------ Data for review

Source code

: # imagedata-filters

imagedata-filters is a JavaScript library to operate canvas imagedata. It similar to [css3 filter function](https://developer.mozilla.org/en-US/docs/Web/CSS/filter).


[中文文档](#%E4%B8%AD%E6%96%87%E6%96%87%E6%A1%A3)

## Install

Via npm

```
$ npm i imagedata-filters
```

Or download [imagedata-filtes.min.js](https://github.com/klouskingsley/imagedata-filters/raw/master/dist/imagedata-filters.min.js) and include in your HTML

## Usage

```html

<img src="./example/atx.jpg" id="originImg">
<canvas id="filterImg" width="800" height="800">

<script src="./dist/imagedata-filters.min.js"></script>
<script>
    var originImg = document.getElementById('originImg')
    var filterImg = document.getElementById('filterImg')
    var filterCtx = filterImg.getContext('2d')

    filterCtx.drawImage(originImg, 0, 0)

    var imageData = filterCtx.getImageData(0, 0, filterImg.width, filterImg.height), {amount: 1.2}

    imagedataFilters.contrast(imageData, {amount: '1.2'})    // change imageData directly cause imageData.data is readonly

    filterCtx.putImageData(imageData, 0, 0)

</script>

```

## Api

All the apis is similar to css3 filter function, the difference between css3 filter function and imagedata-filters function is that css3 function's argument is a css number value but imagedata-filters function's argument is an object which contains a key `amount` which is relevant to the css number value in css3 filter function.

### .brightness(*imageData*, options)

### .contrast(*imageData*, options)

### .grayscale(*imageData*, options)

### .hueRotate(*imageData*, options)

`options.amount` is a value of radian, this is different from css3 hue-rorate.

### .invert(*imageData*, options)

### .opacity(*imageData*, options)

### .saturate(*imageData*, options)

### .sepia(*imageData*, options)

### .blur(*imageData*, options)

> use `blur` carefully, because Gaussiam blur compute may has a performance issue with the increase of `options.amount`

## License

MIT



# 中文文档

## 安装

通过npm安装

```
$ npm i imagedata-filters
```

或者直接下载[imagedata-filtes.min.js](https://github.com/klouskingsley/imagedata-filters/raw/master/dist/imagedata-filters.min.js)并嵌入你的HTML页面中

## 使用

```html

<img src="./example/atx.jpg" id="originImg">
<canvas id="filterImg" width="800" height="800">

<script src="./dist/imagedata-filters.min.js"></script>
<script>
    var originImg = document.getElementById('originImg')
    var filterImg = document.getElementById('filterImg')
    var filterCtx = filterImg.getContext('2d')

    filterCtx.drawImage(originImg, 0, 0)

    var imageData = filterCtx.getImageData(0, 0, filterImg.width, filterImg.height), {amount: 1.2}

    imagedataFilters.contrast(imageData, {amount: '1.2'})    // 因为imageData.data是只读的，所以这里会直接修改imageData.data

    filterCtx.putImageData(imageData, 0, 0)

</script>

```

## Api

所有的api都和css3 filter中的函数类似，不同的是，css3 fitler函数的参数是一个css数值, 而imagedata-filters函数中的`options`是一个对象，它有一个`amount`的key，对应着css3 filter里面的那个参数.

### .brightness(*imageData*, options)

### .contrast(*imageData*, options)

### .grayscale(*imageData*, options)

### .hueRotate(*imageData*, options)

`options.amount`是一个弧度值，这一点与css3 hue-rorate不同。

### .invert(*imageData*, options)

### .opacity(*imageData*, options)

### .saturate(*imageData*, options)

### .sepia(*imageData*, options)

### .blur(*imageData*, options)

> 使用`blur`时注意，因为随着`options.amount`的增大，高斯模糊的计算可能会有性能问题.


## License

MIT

------------

When the word "contrast" appears in a line of the listing, pull that line out.

**Answer to this problem:**
    imagedataFilters.contrast(imageData, {amount: '1.2'})    // change imageData directly cause imageData.data is readonly
### .contrast(*imageData*, options)
    imagedataFilters.contrast(imageData, {amount: '1.2'})    // 因为imageData.data是只读的，所以这里会直接修改imageData.data
### .contrast(*imageData*, options)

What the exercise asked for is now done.